Jim Mattis was supposed to restrain Trump. He failed.

Win McNamee/Getty Images

Secretary of Defense Jim Mattis’s decision to resign over foreign policy disagreements with President Trump has instilled panic across the political spectrum. “The departure of Mattis—the last ‘grown-up in the room’—is sure to set off tremors of anxiety” among America’s allies, wrote Slate’s Fred Kaplan. In The Daily Beast, Republican political consultant Rick Wilson described Mattis’s exit as “traumatic,” writing that he “was a talisman for the Washington and international foreign-policy communities, a point of smarts and stability, a ground-wire to short out Trump’s capricious impulses before they could damage America’s interests and values.” Even Mitch McConnell seemed rattled, sending out an uncharacteristically blunt statement.

Mattis was viewed by Trump’s critics and allies alike as an essential guardrail, someone who could restrain Trump’s worst instincts and advocate for the national interest. Mattis, along with Secretary of State Rex Tillerson, former national security adviser H. R. McMaster, former economic adviser Gary Cohn, departing chief-of-staff John Kelly, and Treasury Secretary Steven Mnuchin, was a member of what Axios dubbed the “Committee to Save America”—the group who viewed “their successes mostly in terms of bad decisions prevented, rather than accomplishments chalked up.” But, as the last two years have shown, having an “adult in the room” has rarely made much of a difference.

Mattis endeared himself to Trump for two primary reasons. The first was that his nickname—“Mad Dog”—led Trump to believe that he was bloodthirsty and reckless. The second was his hawkish stance on Iran—he had, after all, been fired from the Obama administration for advocating for war with Iran.  Over the course of his two years as secretary of defense, he was repeatedly vexed by Trump’s handling of America’s alliances, particularly with countries in Europe and Asia, and his advice on Russia and the Iran deal went unheeded. He did convince Trump not to pull out of Afghanistan, but it appears that the president is on the cusp of doing just that. At the same time, Mattis went along with the administration’s draconian family separation policy and Trump’s decision to send 5,000 active-duty troops to the border as an election stunt (which Mattis defended as “humanitarian”) and was seemingly incapable of doing anything to influence Trump’s profoundly reckless approach to North Korea.

As the Trump administration progressed, and particularly as Trump surrounded himself with more like-minded advisers, like Mike Pompeo and John Bolton, Mattis’s influence began to wane. By the fall, it was clear that he was on his way out; reports began circulating that he was planning to retire, while Trump told The New York Times that he thought that Mattis was “sort of a Democrat.” Whatever was said in private, Mattis was unable to prevent Trump from damaging alliances and creating diplomatic chaos.
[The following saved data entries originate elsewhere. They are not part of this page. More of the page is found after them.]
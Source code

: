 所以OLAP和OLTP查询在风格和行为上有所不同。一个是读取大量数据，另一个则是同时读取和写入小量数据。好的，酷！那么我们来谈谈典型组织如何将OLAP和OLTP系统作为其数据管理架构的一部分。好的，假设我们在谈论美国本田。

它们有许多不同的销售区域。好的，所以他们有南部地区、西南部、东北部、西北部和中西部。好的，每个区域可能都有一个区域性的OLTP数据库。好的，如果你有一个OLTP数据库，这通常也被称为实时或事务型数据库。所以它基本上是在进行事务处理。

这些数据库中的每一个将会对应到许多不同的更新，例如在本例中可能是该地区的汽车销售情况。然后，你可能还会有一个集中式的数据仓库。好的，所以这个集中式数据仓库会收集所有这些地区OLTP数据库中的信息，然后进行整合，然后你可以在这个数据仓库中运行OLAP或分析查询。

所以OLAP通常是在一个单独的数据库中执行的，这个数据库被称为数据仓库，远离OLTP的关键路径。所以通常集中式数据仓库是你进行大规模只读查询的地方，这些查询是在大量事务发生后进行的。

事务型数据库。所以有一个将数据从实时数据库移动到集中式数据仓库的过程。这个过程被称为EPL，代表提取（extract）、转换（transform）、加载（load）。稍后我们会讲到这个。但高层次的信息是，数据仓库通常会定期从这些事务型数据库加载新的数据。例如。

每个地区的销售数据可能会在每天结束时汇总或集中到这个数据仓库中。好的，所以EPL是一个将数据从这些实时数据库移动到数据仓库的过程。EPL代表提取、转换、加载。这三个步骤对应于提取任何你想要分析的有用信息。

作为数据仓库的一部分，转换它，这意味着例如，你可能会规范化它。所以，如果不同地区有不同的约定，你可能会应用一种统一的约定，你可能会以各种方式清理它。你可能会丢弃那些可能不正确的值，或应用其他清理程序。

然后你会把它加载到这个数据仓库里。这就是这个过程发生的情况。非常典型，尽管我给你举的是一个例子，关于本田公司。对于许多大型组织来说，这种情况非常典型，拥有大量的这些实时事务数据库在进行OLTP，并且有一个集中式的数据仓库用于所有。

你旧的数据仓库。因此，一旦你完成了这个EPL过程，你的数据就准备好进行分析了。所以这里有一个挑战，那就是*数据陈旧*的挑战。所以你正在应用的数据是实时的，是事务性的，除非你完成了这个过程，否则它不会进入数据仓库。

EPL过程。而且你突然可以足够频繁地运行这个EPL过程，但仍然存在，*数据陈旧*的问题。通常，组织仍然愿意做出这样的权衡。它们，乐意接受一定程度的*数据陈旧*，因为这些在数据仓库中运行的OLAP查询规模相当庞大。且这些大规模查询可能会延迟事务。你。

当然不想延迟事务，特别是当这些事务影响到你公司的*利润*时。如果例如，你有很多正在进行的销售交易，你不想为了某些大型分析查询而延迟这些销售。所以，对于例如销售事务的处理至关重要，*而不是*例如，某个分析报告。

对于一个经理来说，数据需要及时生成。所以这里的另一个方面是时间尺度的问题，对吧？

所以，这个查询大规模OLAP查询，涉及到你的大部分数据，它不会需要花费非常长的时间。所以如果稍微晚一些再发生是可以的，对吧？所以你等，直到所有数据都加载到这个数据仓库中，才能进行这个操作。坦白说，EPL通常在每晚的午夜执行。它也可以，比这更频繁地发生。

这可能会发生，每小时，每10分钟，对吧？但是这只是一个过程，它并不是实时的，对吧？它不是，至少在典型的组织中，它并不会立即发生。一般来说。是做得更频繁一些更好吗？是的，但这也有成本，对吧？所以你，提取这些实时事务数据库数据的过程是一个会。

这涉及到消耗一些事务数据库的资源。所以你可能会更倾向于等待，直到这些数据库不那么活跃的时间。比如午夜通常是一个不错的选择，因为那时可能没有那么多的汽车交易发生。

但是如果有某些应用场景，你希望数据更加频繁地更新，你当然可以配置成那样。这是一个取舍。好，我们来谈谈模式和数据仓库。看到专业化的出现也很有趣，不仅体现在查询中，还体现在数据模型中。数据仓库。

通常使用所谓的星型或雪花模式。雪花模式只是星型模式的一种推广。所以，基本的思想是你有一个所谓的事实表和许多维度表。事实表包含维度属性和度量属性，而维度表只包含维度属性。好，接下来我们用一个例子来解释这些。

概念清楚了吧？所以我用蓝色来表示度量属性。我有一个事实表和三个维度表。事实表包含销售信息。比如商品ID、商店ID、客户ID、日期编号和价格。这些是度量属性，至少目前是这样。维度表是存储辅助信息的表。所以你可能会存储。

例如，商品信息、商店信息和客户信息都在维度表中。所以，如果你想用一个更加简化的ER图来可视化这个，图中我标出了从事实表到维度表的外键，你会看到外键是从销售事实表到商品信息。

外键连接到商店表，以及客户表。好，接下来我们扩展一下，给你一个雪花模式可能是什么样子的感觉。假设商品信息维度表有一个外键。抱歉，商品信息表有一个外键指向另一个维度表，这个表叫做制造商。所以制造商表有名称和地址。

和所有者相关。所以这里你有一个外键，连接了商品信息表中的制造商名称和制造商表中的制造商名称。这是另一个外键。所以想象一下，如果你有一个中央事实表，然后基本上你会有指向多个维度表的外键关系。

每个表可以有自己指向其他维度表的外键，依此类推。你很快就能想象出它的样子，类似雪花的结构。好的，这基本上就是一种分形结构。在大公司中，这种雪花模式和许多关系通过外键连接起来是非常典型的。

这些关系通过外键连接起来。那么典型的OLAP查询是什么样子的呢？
Ultimately, the decision to resign came after Trump decided to pull out of Syria, a reasonable decision being carried out in typically reckless fashion.

Mattis’s role in the administration was comforting to the many people outside of it who believed that a group of sensible, mature officials could restrain the president. The “adults in the room” fantasy was driven by the idea that things could be so much worse, if not for the courageous few who diligently worked to put out the fires that Trump started. “Until a few days ago Mattis was telling friends he felt an obligation to stay and do his best. His resignation suggests not merely that he thinks Syria was a bad decision, but that he now thinks Trump can’t be talked out of further bad decisions—on Afghanistan, and others too,” tweeted Bill Kristol.
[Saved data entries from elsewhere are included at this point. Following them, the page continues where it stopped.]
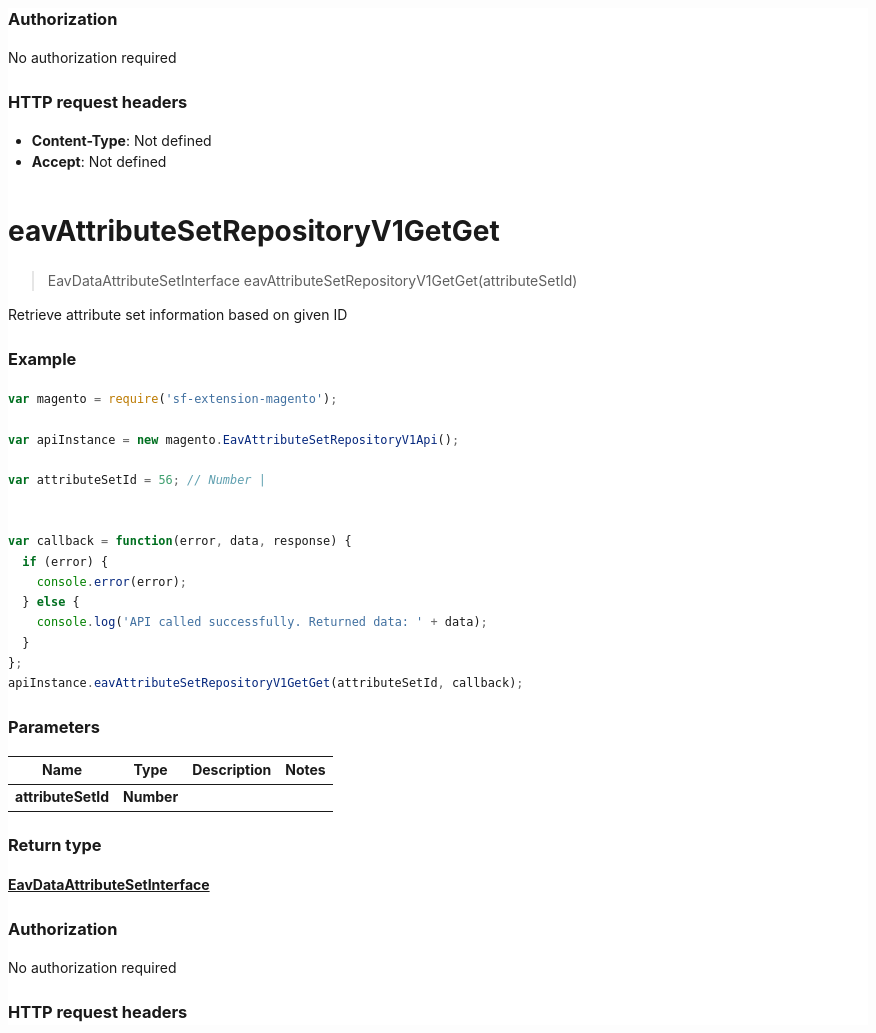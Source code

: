 ### Authorization

No authorization required

### HTTP request headers

 - **Content-Type**: Not defined
 - **Accept**: Not defined

<a name="eavAttributeSetRepositoryV1GetGet"></a>
# **eavAttributeSetRepositoryV1GetGet**
> EavDataAttributeSetInterface eavAttributeSetRepositoryV1GetGet(attributeSetId)



Retrieve attribute set information based on given ID

### Example
```javascript
var magento = require('sf-extension-magento');

var apiInstance = new magento.EavAttributeSetRepositoryV1Api();

var attributeSetId = 56; // Number | 


var callback = function(error, data, response) {
  if (error) {
    console.error(error);
  } else {
    console.log('API called successfully. Returned data: ' + data);
  }
};
apiInstance.eavAttributeSetRepositoryV1GetGet(attributeSetId, callback);
```

### Parameters

Name | Type | Description  | Notes
------------- | ------------- | ------------- | -------------
 **attributeSetId** | **Number**|  | 

### Return type

[**EavDataAttributeSetInterface**](EavDataAttributeSetInterface.md)

### Authorization

No authorization required

### HTTP request headers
But looking at the last two years, there’s little evidence that these “adults” did much of anything to restrain Trump or to talk him out of bad decisions. As Jonathan Stevenson, a senior fellow at the International Institute for Strategic Studies, noted in the Times on Friday, Mattis had “only the power of delay and limited obstruction—not a practical veto or even, necessarily, a strong voice at the table in the White House Situation Room.” Mattis also rarely spoke out against the administration’s foreign policy decisions and went as far as to defend the pre-election troop deployment as “humanitarian.” Instead, he largely laid low, responsibly overseeing the Pentagon but ultimately doing little to influence American policy. He may have made people feel better about the chaos inside the administration, but did very little to stem it.